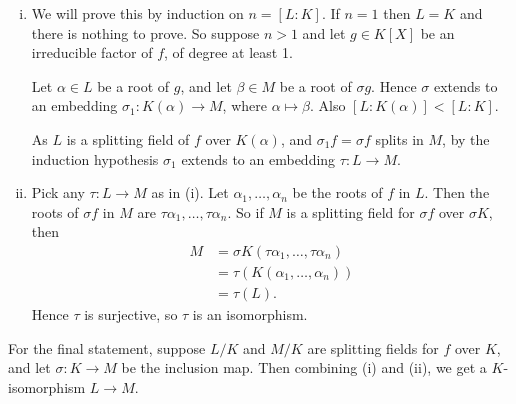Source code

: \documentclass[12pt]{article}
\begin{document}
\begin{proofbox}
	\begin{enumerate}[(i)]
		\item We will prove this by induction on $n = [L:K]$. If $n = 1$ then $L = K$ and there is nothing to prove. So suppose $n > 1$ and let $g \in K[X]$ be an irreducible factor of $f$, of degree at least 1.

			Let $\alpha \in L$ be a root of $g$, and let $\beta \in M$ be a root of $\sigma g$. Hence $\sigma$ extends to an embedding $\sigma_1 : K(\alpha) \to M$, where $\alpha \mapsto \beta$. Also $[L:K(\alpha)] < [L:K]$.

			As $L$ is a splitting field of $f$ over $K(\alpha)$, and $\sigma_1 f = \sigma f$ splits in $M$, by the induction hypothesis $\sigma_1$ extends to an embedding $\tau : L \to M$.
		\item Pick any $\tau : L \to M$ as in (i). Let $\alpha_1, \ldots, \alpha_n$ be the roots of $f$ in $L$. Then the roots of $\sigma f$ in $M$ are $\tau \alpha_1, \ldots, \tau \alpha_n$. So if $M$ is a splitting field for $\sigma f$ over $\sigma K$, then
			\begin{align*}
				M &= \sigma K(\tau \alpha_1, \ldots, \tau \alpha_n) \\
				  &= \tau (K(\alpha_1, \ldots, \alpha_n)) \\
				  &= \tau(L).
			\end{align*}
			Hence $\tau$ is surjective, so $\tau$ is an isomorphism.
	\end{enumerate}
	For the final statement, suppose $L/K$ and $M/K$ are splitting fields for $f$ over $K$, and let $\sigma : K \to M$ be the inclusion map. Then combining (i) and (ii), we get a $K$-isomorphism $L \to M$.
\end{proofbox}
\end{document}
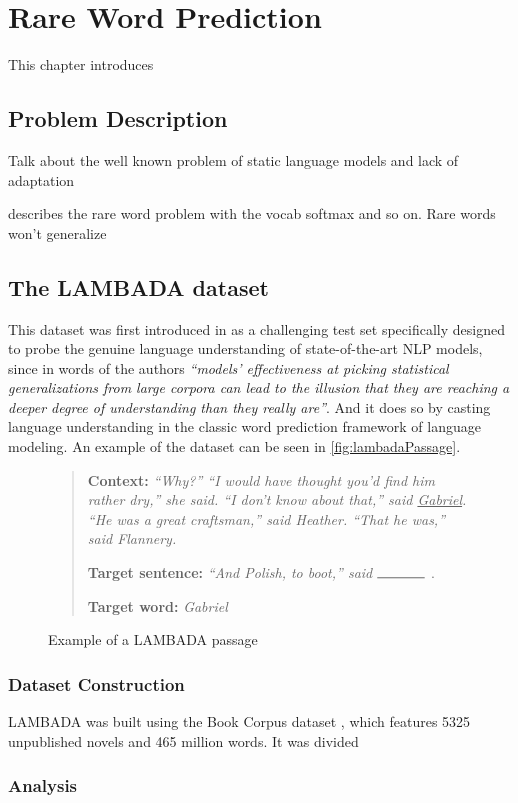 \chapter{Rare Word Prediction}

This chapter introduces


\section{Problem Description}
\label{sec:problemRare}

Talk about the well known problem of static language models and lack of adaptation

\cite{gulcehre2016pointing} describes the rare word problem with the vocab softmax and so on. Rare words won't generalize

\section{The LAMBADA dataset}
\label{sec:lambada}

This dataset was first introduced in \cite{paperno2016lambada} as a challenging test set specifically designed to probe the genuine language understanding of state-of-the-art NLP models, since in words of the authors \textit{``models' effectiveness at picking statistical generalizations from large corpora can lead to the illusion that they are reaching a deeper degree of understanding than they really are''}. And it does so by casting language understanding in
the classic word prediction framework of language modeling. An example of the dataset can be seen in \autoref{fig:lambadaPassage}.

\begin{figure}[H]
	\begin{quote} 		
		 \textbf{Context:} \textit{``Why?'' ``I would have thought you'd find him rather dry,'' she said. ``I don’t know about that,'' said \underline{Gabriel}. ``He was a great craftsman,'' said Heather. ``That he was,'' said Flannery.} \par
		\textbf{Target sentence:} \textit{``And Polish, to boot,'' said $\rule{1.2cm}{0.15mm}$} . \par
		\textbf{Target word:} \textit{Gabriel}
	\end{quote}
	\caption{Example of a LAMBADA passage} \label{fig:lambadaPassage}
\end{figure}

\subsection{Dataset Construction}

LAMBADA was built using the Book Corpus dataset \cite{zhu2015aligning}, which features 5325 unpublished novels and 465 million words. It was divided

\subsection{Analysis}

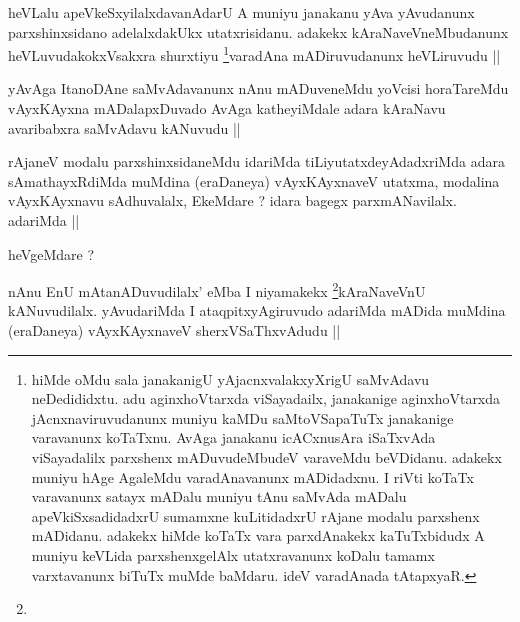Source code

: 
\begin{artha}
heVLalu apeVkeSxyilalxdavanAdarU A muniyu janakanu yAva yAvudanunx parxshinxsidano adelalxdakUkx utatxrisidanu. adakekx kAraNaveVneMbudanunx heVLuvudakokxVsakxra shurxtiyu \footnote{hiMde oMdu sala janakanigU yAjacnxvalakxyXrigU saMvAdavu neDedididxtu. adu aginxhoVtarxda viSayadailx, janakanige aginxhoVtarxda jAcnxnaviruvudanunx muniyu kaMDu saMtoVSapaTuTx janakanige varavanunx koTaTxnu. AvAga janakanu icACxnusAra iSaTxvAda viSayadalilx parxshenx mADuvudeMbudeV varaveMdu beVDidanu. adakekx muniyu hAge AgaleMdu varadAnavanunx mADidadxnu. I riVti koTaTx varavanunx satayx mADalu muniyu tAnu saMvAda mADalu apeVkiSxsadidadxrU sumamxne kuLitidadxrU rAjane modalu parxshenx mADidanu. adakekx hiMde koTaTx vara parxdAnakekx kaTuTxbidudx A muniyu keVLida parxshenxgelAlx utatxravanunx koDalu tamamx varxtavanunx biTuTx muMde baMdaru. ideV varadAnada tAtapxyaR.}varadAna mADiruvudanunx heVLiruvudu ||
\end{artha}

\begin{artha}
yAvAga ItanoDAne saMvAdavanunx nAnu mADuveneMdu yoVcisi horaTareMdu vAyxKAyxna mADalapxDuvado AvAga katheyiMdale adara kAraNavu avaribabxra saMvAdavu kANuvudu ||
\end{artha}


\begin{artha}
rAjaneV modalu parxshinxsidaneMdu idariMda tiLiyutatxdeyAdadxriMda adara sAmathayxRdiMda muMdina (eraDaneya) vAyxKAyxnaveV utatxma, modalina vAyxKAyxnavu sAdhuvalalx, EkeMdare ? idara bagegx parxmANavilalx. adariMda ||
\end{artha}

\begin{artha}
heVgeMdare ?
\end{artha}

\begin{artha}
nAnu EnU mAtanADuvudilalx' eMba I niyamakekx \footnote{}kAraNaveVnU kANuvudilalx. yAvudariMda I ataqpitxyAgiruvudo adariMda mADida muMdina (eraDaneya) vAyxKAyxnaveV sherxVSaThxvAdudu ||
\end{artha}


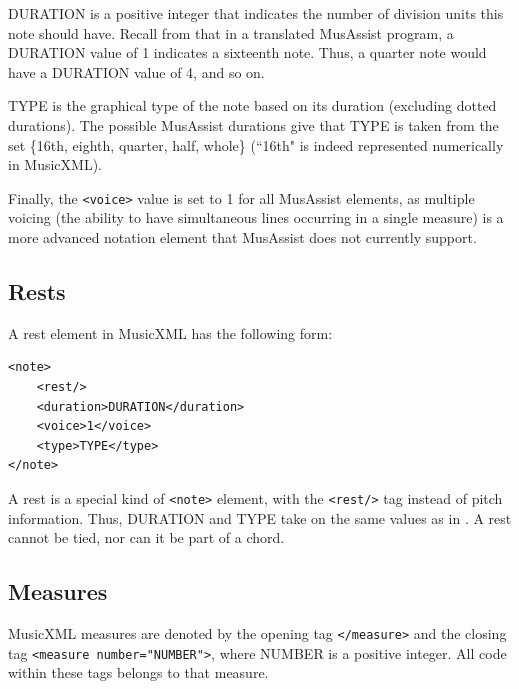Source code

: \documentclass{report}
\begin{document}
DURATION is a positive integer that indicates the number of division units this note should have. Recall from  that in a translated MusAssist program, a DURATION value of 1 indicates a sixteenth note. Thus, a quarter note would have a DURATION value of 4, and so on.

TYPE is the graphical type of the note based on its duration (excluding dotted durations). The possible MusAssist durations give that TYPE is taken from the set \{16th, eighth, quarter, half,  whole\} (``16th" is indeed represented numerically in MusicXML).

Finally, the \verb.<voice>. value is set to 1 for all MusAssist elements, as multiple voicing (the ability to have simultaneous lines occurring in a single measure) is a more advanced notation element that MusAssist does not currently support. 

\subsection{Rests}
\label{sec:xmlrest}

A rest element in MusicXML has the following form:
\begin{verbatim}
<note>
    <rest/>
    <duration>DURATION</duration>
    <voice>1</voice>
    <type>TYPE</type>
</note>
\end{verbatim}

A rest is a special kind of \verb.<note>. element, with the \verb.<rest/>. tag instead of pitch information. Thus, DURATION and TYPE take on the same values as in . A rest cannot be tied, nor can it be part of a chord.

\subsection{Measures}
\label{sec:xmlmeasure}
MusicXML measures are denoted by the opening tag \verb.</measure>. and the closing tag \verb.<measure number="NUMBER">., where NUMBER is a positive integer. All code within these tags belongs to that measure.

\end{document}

━━━━━━━━━━━━━━━━━━━━

_WHAT THE EXERCISE ASKS_: Pictures aren't part of the copy; return each record above exactly.

_TASK OUTPUT_:
Source code

: \documentclass[12pt]{article}
\begin{document}
\begin{proofbox}
	\begin{enumerate}[(i)]
		\item We will prove this by induction on $n = [L:K]$. If $n = 1$ then $L = K$ and there is nothing to prove. So suppose $n > 1$ and let $g \in K[X]$ be an irreducible factor of $f$, of degree at least 1.

			Let $\alpha \in L$ be a root of $g$, and let $\beta \in M$ be a root of $\sigma g$. Hence $\sigma$ extends to an embedding $\sigma_1 : K(\alpha) \to M$, where $\alpha \mapsto \beta$. Also $[L:K(\alpha)] < [L:K]$.

			As $L$ is a splitting field of $f$ over $K(\alpha)$, and $\sigma_1 f = \sigma f$ splits in $M$, by the induction hypothesis $\sigma_1$ extends to an embedding $\tau : L \to M$.
		\item Pick any $\tau : L \to M$ as in (i). Let $\alpha_1, \ldots, \alpha_n$ be the roots of $f$ in $L$. Then the roots of $\sigma f$ in $M$ are $\tau \alpha_1, \ldots, \tau \alpha_n$. So if $M$ is a splitting field for $\sigma f$ over $\sigma K$, then
			\begin{align*}
				M &= \sigma K(\tau \alpha_1, \ldots, \tau \alpha_n) \\
				  &= \tau (K(\alpha_1, \ldots, \alpha_n)) \\
				  &= \tau(L).
			\end{align*}
			Hence $\tau$ is surjective, so $\tau$ is an isomorphism.
	\end{enumerate}
	For the final statement, suppose $L/K$ and $M/K$ are splitting fields for $f$ over $K$, and let $\sigma : K \to M$ be the inclusion map. Then combining (i) and (ii), we get a $K$-isomorphism $L \to M$.
\end{proofbox}
\end{document}
 \chapter{Rare Word Prediction}

This chapter introduces


\section{Problem Description}
\label{sec:problemRare}

Talk about the well known problem of static language models and lack of adaptation

\cite{gulcehre2016pointing} describes the rare word problem with the vocab softmax and so on. Rare words won't generalize

\section{The LAMBADA dataset}
\label{sec:lambada}

This dataset was first introduced in \cite{paperno2016lambada} as a challenging test set specifically designed to probe the genuine language understanding of state-of-the-art NLP models, since in words of the authors \textit{``models' effectiveness at picking statistical generalizations from large corpora can lead to the illusion that they are reaching a deeper degree of understanding than they really are''}. And it does so by casting language understanding in
the classic word prediction framework of language modeling. An example of the dataset can be seen in \autoref{fig:lambadaPassage}.

\begin{figure}[H]
	\begin{quote} 		
		 \textbf{Context:} \textit{``Why?'' ``I would have thought you'd find him rather dry,'' she said. ``I don’t know about that,'' said \underline{Gabriel}. ``He was a great craftsman,'' said Heather. ``That he was,'' said Flannery.} \par
		\textbf{Target sentence:} \textit{``And Polish, to boot,'' said $\rule{1.2cm}{0.15mm}$} . \par
		\textbf{Target word:} \textit{Gabriel}
	\end{quote}
	\caption{Example of a LAMBADA passage} \label{fig:lambadaPassage}
\end{figure}

\subsection{Dataset Construction}

LAMBADA was built using the Book Corpus dataset \cite{zhu2015aligning}, which features 5325 unpublished novels and 465 million words. It was divided

\subsection{Analysis}

Source code

: 
\begin{artha}
heVLalu apeVkeSxyilalxdavanAdarU A muniyu janakanu yAva yAvudanunx parxshinxsidano adelalxdakUkx utatxrisidanu. adakekx kAraNaveVneMbudanunx heVLuvudakokxVsakxra shurxtiyu \footnote{hiMde oMdu sala janakanigU yAjacnxvalakxyXrigU saMvAdavu neDedididxtu. adu aginxhoVtarxda viSayadailx, janakanige aginxhoVtarxda jAcnxnaviruvudanunx muniyu kaMDu saMtoVSapaTuTx janakanige varavanunx koTaTxnu. AvAga janakanu icACxnusAra iSaTxvAda viSayadalilx parxshenx mADuvudeMbudeV varaveMdu beVDidanu. adakekx muniyu hAge AgaleMdu varadAnavanunx mADidadxnu. I riVti koTaTx varavanunx satayx mADalu muniyu tAnu saMvAda mADalu apeVkiSxsadidadxrU sumamxne kuLitidadxrU rAjane modalu parxshenx mADidanu. adakekx hiMde koTaTx vara parxdAnakekx kaTuTxbidudx A muniyu keVLida parxshenxgelAlx utatxravanunx koDalu tamamx varxtavanunx biTuTx muMde baMdaru. ideV varadAnada tAtapxyaR.}varadAna mADiruvudanunx heVLiruvudu ||
\end{artha}

\begin{artha}
yAvAga ItanoDAne saMvAdavanunx nAnu mADuveneMdu yoVcisi horaTareMdu vAyxKAyxna mADalapxDuvado AvAga katheyiMdale adara kAraNavu avaribabxra saMvAdavu kANuvudu ||
\end{artha}


\begin{artha}
rAjaneV modalu parxshinxsidaneMdu idariMda tiLiyutatxdeyAdadxriMda adara sAmathayxRdiMda muMdina (eraDaneya) vAyxKAyxnaveV utatxma, modalina vAyxKAyxnavu sAdhuvalalx, EkeMdare ? idara bagegx parxmANavilalx. adariMda ||
\end{artha}

\begin{artha}
heVgeMdare ?
\end{artha}

\begin{artha}
nAnu EnU mAtanADuvudilalx' eMba I niyamakekx \footnote{}kAraNaveVnU kANuvudilalx. yAvudariMda I ataqpitxyAgiruvudo adariMda mADida muMdina (eraDaneya) vAyxKAyxnaveV sherxVSaThxvAdudu ||
\end{artha}


Source code

: \documentclass{report}
\begin{document}
DURATION is a positive integer that indicates the number of division units this note should have. Recall from  that in a translated MusAssist program, a DURATION value of 1 indicates a sixteenth note. Thus, a quarter note would have a DURATION value of 4, and so on.

TYPE is the graphical type of the note based on its duration (excluding dotted durations). The possible MusAssist durations give that TYPE is taken from the set \{16th, eighth, quarter, half,  whole\} (``16th" is indeed represented numerically in MusicXML).

Finally, the \verb.<voice>. value is set to 1 for all MusAssist elements, as multiple voicing (the ability to have simultaneous lines occurring in a single measure) is a more advanced notation element that MusAssist does not currently support. 

\subsection{Rests}
\label{sec:xmlrest}

A rest element in MusicXML has the following form:
\begin{verbatim}
<note>
    <rest/>
    <duration>DURATION</duration>
    <voice>1</voice>
    <type>TYPE</type>
</note>
\end{verbatim}

A rest is a special kind of \verb.<note>. element, with the \verb.<rest/>. tag instead of pitch information. Thus, DURATION and TYPE take on the same values as in . A rest cannot be tied, nor can it be part of a chord.

\subsection{Measures}
\label{sec:xmlmeasure}
MusicXML measures are denoted by the opening tag \verb.</measure>. and the closing tag \verb.<measure number="NUMBER">., where NUMBER is a positive integer. All code within these tags belongs to that measure.

\end{document}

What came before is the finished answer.